■ Problem description
Verbatim output required. Print the data in full.

━━ Data section ━━

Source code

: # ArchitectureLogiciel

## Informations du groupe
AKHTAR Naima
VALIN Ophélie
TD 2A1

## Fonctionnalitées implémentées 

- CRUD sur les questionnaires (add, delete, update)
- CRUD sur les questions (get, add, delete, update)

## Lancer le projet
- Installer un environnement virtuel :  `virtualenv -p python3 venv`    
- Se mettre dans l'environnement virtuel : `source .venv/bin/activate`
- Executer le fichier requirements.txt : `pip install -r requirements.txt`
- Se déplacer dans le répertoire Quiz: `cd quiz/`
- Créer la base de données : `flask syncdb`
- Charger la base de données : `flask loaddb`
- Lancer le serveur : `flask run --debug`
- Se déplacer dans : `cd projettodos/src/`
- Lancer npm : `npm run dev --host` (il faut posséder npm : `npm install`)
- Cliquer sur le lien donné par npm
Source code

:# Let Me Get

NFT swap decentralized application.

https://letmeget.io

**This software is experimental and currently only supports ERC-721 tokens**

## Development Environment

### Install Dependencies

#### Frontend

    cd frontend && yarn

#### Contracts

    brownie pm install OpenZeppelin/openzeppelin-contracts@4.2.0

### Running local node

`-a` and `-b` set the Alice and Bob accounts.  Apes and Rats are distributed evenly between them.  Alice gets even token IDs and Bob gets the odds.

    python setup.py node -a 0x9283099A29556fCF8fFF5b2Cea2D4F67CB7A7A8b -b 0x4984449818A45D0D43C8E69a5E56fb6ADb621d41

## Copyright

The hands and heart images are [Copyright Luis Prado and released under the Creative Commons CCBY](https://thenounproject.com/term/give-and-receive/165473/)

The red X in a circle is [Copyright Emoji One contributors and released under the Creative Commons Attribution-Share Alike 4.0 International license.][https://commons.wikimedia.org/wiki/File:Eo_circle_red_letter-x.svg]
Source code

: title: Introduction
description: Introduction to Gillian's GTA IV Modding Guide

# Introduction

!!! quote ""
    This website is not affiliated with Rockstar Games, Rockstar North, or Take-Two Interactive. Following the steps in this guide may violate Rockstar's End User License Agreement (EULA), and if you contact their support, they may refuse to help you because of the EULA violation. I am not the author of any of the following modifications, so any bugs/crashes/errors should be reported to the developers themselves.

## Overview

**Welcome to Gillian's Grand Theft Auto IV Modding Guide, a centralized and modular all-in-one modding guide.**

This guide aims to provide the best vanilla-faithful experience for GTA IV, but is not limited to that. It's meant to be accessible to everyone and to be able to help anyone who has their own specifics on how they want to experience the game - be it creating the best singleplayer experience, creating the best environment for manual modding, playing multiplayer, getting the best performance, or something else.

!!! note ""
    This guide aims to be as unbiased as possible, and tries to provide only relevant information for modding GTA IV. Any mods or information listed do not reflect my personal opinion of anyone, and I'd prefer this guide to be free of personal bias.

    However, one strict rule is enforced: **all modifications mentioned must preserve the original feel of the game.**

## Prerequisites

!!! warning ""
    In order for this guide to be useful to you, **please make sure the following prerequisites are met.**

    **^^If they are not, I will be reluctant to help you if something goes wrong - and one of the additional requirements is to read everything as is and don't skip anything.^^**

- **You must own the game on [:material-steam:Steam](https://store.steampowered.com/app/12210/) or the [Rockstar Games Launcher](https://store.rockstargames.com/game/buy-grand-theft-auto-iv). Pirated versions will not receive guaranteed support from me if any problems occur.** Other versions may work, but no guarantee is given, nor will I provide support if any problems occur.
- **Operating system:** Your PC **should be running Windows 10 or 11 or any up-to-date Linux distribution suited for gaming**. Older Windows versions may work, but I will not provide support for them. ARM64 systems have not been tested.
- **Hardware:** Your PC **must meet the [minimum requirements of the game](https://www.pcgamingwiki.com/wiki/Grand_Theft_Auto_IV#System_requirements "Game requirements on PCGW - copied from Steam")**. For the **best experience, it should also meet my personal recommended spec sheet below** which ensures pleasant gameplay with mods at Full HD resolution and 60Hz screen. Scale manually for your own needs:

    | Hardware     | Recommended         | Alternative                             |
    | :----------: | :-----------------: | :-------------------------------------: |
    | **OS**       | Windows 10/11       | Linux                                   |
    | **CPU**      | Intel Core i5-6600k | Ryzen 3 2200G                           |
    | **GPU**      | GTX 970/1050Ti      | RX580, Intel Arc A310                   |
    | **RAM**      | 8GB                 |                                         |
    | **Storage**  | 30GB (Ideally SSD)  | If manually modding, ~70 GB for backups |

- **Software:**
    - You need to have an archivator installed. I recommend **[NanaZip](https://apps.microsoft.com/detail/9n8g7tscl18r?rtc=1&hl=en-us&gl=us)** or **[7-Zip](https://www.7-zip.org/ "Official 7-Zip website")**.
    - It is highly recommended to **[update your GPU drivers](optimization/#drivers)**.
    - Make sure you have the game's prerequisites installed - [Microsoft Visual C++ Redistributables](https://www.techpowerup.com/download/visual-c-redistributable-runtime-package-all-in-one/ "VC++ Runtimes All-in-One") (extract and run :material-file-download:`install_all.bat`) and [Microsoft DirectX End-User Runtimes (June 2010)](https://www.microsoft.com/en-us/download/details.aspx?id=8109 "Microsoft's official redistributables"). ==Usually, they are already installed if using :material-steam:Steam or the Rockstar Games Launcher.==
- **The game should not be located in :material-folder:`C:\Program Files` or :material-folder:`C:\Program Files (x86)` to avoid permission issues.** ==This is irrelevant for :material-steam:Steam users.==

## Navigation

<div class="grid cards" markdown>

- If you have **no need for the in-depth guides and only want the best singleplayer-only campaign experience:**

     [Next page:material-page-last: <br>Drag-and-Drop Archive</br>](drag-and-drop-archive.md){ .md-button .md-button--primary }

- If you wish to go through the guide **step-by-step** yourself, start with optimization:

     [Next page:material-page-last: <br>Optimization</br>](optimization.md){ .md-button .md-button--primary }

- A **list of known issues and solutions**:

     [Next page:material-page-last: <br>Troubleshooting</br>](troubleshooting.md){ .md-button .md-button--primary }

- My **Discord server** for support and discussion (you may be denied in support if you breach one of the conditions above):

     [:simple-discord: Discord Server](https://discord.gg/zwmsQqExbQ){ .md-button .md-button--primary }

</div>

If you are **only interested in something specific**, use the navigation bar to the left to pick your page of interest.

━━━

■ Output for this exercise
Source code

: # ArchitectureLogiciel

## Informations du groupe
AKHTAR Naima
VALIN Ophélie
TD 2A1

## Fonctionnalitées implémentées 

- CRUD sur les questionnaires (add, delete, update)
- CRUD sur les questions (get, add, delete, update)

## Lancer le projet
- Installer un environnement virtuel :  `virtualenv -p python3 venv`    
- Se mettre dans l'environnement virtuel : `source .venv/bin/activate`
- Executer le fichier requirements.txt : `pip install -r requirements.txt`
- Se déplacer dans le répertoire Quiz: `cd quiz/`
- Créer la base de données : `flask syncdb`
- Charger la base de données : `flask loaddb`
- Lancer le serveur : `flask run --debug`
- Se déplacer dans : `cd projettodos/src/`
- Lancer npm : `npm run dev --host` (il faut posséder npm : `npm install`)
- Cliquer sur le lien donné par npm
Source code

:# Let Me Get

NFT swap decentralized application.

https://letmeget.io

**This software is experimental and currently only supports ERC-721 tokens**

## Development Environment

### Install Dependencies

#### Frontend

    cd frontend && yarn

#### Contracts

    brownie pm install OpenZeppelin/openzeppelin-contracts@4.2.0

### Running local node

`-a` and `-b` set the Alice and Bob accounts.  Apes and Rats are distributed evenly between them.  Alice gets even token IDs and Bob gets the odds.

    python setup.py node -a 0x9283099A29556fCF8fFF5b2Cea2D4F67CB7A7A8b -b 0x4984449818A45D0D43C8E69a5E56fb6ADb621d41

## Copyright

The hands and heart images are [Copyright Luis Prado and released under the Creative Commons CCBY](https://thenounproject.com/term/give-and-receive/165473/)

The red X in a circle is [Copyright Emoji One contributors and released under the Creative Commons Attribution-Share Alike 4.0 International license.][https://commons.wikimedia.org/wiki/File:Eo_circle_red_letter-x.svg]
Source code

: title: Introduction
description: Introduction to Gillian's GTA IV Modding Guide

# Introduction

!!! quote ""
    This website is not affiliated with Rockstar Games, Rockstar North, or Take-Two Interactive. Following the steps in this guide may violate Rockstar's End User License Agreement (EULA), and if you contact their support, they may refuse to help you because of the EULA violation. I am not the author of any of the following modifications, so any bugs/crashes/errors should be reported to the developers themselves.

## Overview

**Welcome to Gillian's Grand Theft Auto IV Modding Guide, a centralized and modular all-in-one modding guide.**

This guide aims to provide the best vanilla-faithful experience for GTA IV, but is not limited to that. It's meant to be accessible to everyone and to be able to help anyone who has their own specifics on how they want to experience the game - be it creating the best singleplayer experience, creating the best environment for manual modding, playing multiplayer, getting the best performance, or something else.

!!! note ""
    This guide aims to be as unbiased as possible, and tries to provide only relevant information for modding GTA IV. Any mods or information listed do not reflect my personal opinion of anyone, and I'd prefer this guide to be free of personal bias.

    However, one strict rule is enforced: **all modifications mentioned must preserve the original feel of the game.**

## Prerequisites

!!! warning ""
    In order for this guide to be useful to you, **please make sure the following prerequisites are met.**

    **^^If they are not, I will be reluctant to help you if something goes wrong - and one of the additional requirements is to read everything as is and don't skip anything.^^**

- **You must own the game on [:material-steam:Steam](https://store.steampowered.com/app/12210/) or the [Rockstar Games Launcher](https://store.rockstargames.com/game/buy-grand-theft-auto-iv). Pirated versions will not receive guaranteed support from me if any problems occur.** Other versions may work, but no guarantee is given, nor will I provide support if any problems occur.
- **Operating system:** Your PC **should be running Windows 10 or 11 or any up-to-date Linux distribution suited for gaming**. Older Windows versions may work, but I will not provide support for them. ARM64 systems have not been tested.
- **Hardware:** Your PC **must meet the [minimum requirements of the game](https://www.pcgamingwiki.com/wiki/Grand_Theft_Auto_IV#System_requirements "Game requirements on PCGW - copied from Steam")**. For the **best experience, it should also meet my personal recommended spec sheet below** which ensures pleasant gameplay with mods at Full HD resolution and 60Hz screen. Scale manually for your own needs:

    | Hardware     | Recommended         | Alternative                             |
    | :----------: | :-----------------: | :-------------------------------------: |
    | **OS**       | Windows 10/11       | Linux                                   |
    | **CPU**      | Intel Core i5-6600k | Ryzen 3 2200G                           |
    | **GPU**      | GTX 970/1050Ti      | RX580, Intel Arc A310                   |
    | **RAM**      | 8GB                 |                                         |
    | **Storage**  | 30GB (Ideally SSD)  | If manually modding, ~70 GB for backups |

- **Software:**
    - You need to have an archivator installed. I recommend **[NanaZip](https://apps.microsoft.com/detail/9n8g7tscl18r?rtc=1&hl=en-us&gl=us)** or **[7-Zip](https://www.7-zip.org/ "Official 7-Zip website")**.
    - It is highly recommended to **[update your GPU drivers](optimization/#drivers)**.
    - Make sure you have the game's prerequisites installed - [Microsoft Visual C++ Redistributables](https://www.techpowerup.com/download/visual-c-redistributable-runtime-package-all-in-one/ "VC++ Runtimes All-in-One") (extract and run :material-file-download:`install_all.bat`) and [Microsoft DirectX End-User Runtimes (June 2010)](https://www.microsoft.com/en-us/download/details.aspx?id=8109 "Microsoft's official redistributables"). ==Usually, they are already installed if using :material-steam:Steam or the Rockstar Games Launcher.==
- **The game should not be located in :material-folder:`C:\Program Files` or :material-folder:`C:\Program Files (x86)` to avoid permission issues.** ==This is irrelevant for :material-steam:Steam users.==

## Navigation

<div class="grid cards" markdown>

- If you have **no need for the in-depth guides and only want the best singleplayer-only campaign experience:**

     [Next page:material-page-last: <br>Drag-and-Drop Archive</br>](drag-and-drop-archive.md){ .md-button .md-button--primary }

- If you wish to go through the guide **step-by-step** yourself, start with optimization:

     [Next page:material-page-last: <br>Optimization</br>](optimization.md){ .md-button .md-button--primary }

- A **list of known issues and solutions**:

     [Next page:material-page-last: <br>Troubleshooting</br>](troubleshooting.md){ .md-button .md-button--primary }

- My **Discord server** for support and discussion (you may be denied in support if you breach one of the conditions above):

     [:simple-discord: Discord Server](https://discord.gg/zwmsQqExbQ){ .md-button .md-button--primary }

</div>

If you are **only interested in something specific**, use the navigation bar to the left to pick your page of interest.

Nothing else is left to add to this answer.